Pleszew railcar in December 2011. Photo Ed Beale.

The beginning of May in Poland is memorable not just for the annual Wolsztyn Parade of Steam locomotives, but for the start of tourist services on Poland’s preserved narrow gauge railways. Most lines run trains just over the weekend, sometimes only a couple of return trips on Sundays.

To the best of our knowledge (please tell us if you know of others!) only three lines operate daily services during the operating season: the Nadmorska Kolej Wąskotorowa, aka the Gryfice Narrow Gauge Railway; the Znin Narrow Gauge Railway; and the Bieszczady Forest Railway. The Bieszczady weekday service runs only in July and August, while the Gryfice and Znin lines run daily from May through to September.

Pleszew_timetable

Pleszew Railway timetable 4 May until 13 June 2015.

(Click image to enlarge.)

Notes

(B) runs Mondays to Fridays & Sundays (except 4.6.2015)
(D) runs Mondays to Fridays except bank holidays
(E) runs Mondays to Saturdays except bank holidays
(6) runs on Saturdays
(7) runs on Sundays (except 4.6.2015)

All of us a BTWT were surprised and delighted to be told by SKPL that they have brought back daily ordinary passenger services (not tourist services!) on the Pleszew narrow gauge railway, and that funding is in place for the services to run to the end of 2015.

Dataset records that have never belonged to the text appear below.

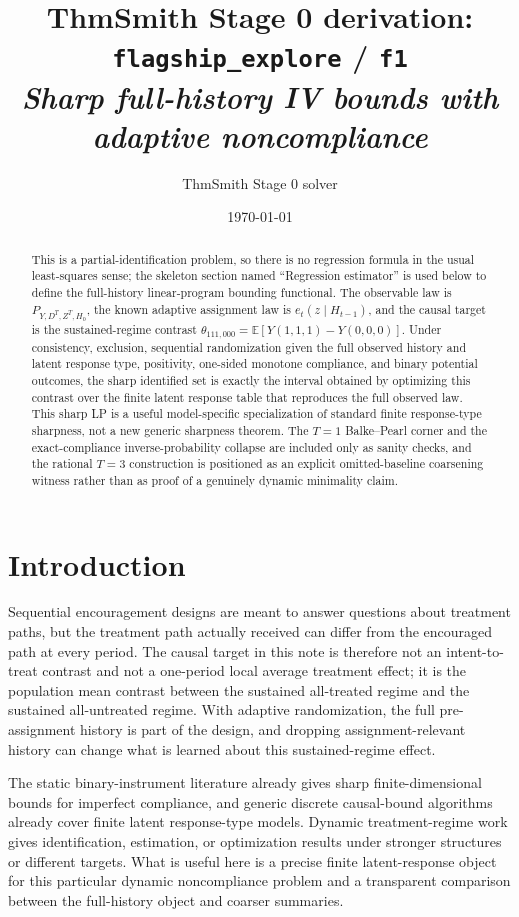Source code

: \documentclass[11pt]{article}
\title{ThmSmith Stage 0 derivation: \texttt{flagship\_explore} / \texttt{f1}%
  \\ \large\textit{Sharp full-history IV bounds with adaptive noncompliance}}
\author{ThmSmith Stage 0 solver}
\date{\today}
\newcommand{\E}{\mathbb{E}}
\theoremstyle{definition}
\theoremstyle{plain}
\theoremstyle{remark}
\begin{document}
\maketitle


\begin{abstract}
This is a partial-identification problem, so there is no regression formula in the usual least-squares sense; the skeleton section named ``Regression estimator'' is used below to define the full-history linear-program bounding functional.  The observable law is \(P_{Y,D^T,Z^T,H_0}\), the known adaptive assignment law is \(e_t(z\mid H_{t-1})\), and the causal target is the sustained-regime contrast \(\theta_{111,000}=\E[Y(1,1,1)-Y(0,0,0)]\).  Under consistency, exclusion, sequential randomization given the full observed history and latent response type, positivity, one-sided monotone compliance, and binary potential outcomes, the sharp identified set is exactly the interval obtained by optimizing this contrast over the finite latent response table that reproduces the full observed law.  This sharp LP is a useful model-specific specialization of standard finite response-type sharpness, not a new generic sharpness theorem.  The \(T=1\) Balke--Pearl corner and the exact-compliance inverse-probability collapse are included only as sanity checks, and the rational \(T=3\) construction is positioned as an explicit omitted-baseline coarsening witness rather than as proof of a genuinely dynamic minimality claim.
\end{abstract}

\section{Introduction}
Sequential encouragement designs are meant to answer questions about treatment paths, but the treatment path actually received can differ from the encouraged path at every period.  The causal target in this note is therefore not an intent-to-treat contrast and not a one-period local average treatment effect; it is the population mean contrast between the sustained all-treated regime and the sustained all-untreated regime.  With adaptive randomization, the full pre-assignment history is part of the design, and dropping assignment-relevant history can change what is learned about this sustained-regime effect.

The static binary-instrument literature already gives sharp finite-dimensional bounds for imperfect compliance, and generic discrete causal-bound algorithms already cover finite latent response-type models.  Dynamic treatment-regime work gives identification, estimation, or optimization results under stronger structures or different targets.  What is useful here is a precise finite latent-response object for this particular dynamic noncompliance problem and a transparent comparison between the full-history object and coarser summaries.
\end{document}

The Pleszew n.g. line is a mixed gauge line – standard gauge and narrow gauge trains share one rail. It is a 3 km fragment of the erstwhile Krotoszyn Narrow Gauge Railway which at its height was nearly 50 km long. The last train ran from Krotoszyn to Pleszew Miasto on 12 January 1986. The line was taken over by the Pleszew Town Council who licensed it to SKPL in 2006. SKPL operate freight trains over the standard gauge tracks from the interchange with the main line to an oil depot in Pleszew.

In February 2013, BTWT reported that passenger services using a diesel railcar operating over the n.g. tracks had been suspended. We are delighted to report that as from 4 May 2015 Poland’s last surviving n.g. regular passenger service is again operational.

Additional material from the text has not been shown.